Other studies have found regular marijuana use makes you three times more likely to die by suicide, and recent US experiments have found teens who regularly get high have stunted development of areas of the brain involved with reasoning and learning.

Scientists believe the THC in cannabis interferes with signals in the brain that control mood, attention and memory, as well as feelings of reward and pleasure.

In comparison, a 2022 review of 23 studies by experts at Canada’s McMaster University found no significant risk of depression or anxiety in adolescents who binge drink.

CDC researchers found there were around 90,000 fatalities among adults aged 20 to 65 per year between 2015-2019 in which booze was an underlying or contributing cause.
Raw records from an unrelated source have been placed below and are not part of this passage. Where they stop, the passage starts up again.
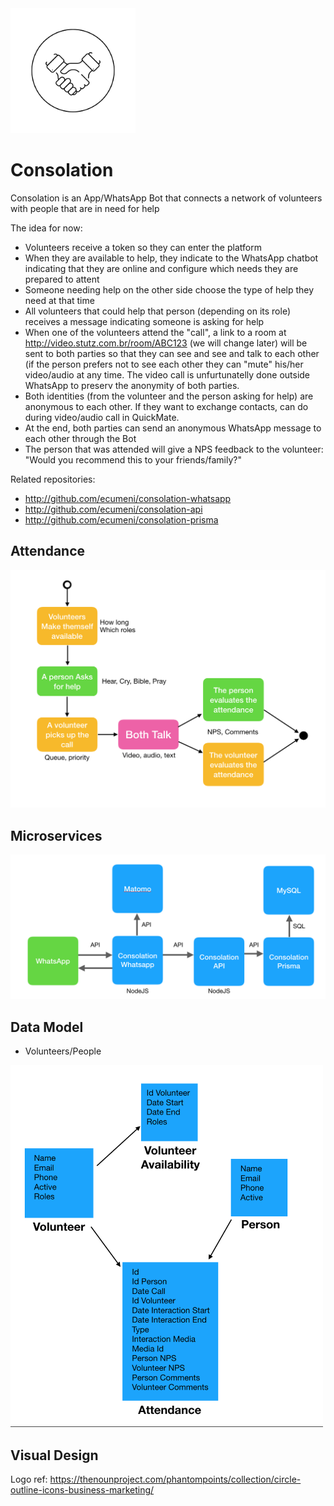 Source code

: <img src="logo-black.png" width="200">

# Consolation
Consolation is an App/WhatsApp Bot that connects a network of volunteers with people that are in need for help

The idea for now:

* Volunteers receive a token so they can enter the platform
* When they are available to help, they indicate to the WhatsApp chatbot indicating that they are online and configure which needs they are prepared to attent
* Someone needing help on the other side choose the type of help they need at that time
* All volunteers that could help that person (depending on its role) receives a message indicating someone is asking for help
* When one of the volunteers attend the "call", a link to a room at http://video.stutz.com.br/room/ABC123 (we will change later) will be sent to both parties so that they can see and see and talk to each other (if the person prefers not to see each other they can "mute" his/her video/audio at any time. The video call is unfurtunatelly done outside WhatsApp to preserv the anonymity of both parties.
* Both identities (from the volunteer and the person asking for help) are anonymous to each other. If they want to exchange contacts, can do during video/audio call in QuickMate.
* At the end, both parties can send an anonymous WhatsApp message to each other through the Bot
* The person that was attended will give a NPS feedback to the volunteer: "Would you recommend this to your friends/family?"

Related repositories:
* http://github.com/ecumeni/consolation-whatsapp
* http://github.com/ecumeni/consolation-api
* http://github.com/ecumeni/consolation-prisma

## Attendance

<img src="attendance.png" width="700">

## Microservices

<img src="microservices.png" width="700">

## Data Model

* Volunteers/People

<img src="domain.png" width="500">

## Visual Design

Logo ref:
https://thenounproject.com/phantompoints/collection/circle-outline-icons-business-marketing/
Dr Roneet Lev, an emergency medicine doctor working in California, told DailyMail.com: ‘Chemically speaking alcohol is water soluble. It is metabolized at a reliable steady rate in the urine.

‘THC, the psychoactive component of marijuana is fat soluble. That means the drug likes to stick around the fatty parts of the body, namely the brain.

‘Large population based studies have shown that that the risk of cannabis induced psychosis can be up to 20 percent. That can happen after a single use. Alcohol does not have the same risk for psychosis as marijuana.

Alcoholics who develop psychosis do you after years of drinking, not after an episode of binge drinking.’

Then there’s the risk of addiction.

It has long been argued addiction to cannabis is incredibly rare. However, experts now say this is a harmful myth.

Studies by the National Institute on Drug Abuse (NIDA) estimate that around four million Americans meet the criteria for ‘marihuana use disorder,’ or addiction.

Additionally, a study in the Journal of Clinical Psychiatry found nearly one-in-five people who smoke cannabis met the criteria for dependence.

Danish research involving 6.6million people born between 1985 and 2021 revealed 41 percent of those addicted to cannabis were diagnosed with major depression.

They also found chronic marijuana use quadrupled a person’s risk of being diagnosed with bipolar disorder.

What’s more, experts say there are still vast gaps in our knowledge about the long term impact of high potency marijuana, while the data on the risks of alcohol are plenty.

‘We have decades of research on the health effects of drinking,’ internal medicine physician Dr Salomeh Keyhani told the Washington Post.

‘But research on cannabis is still evolving and the public health consequences of its commercialized use — in new products and doses — will take years to understand. ‘

Ultimately, Dr Keyhani says infrequent marijuana use is unlikely to do much harm if you are using a low strength product, and not smoking it.

She says: ‘I suggest they try edible CBD products with a THC content of less than five percent — with the caveat that edibles can enter the system more slowly and unpredictably, so patients should start low and go slow.’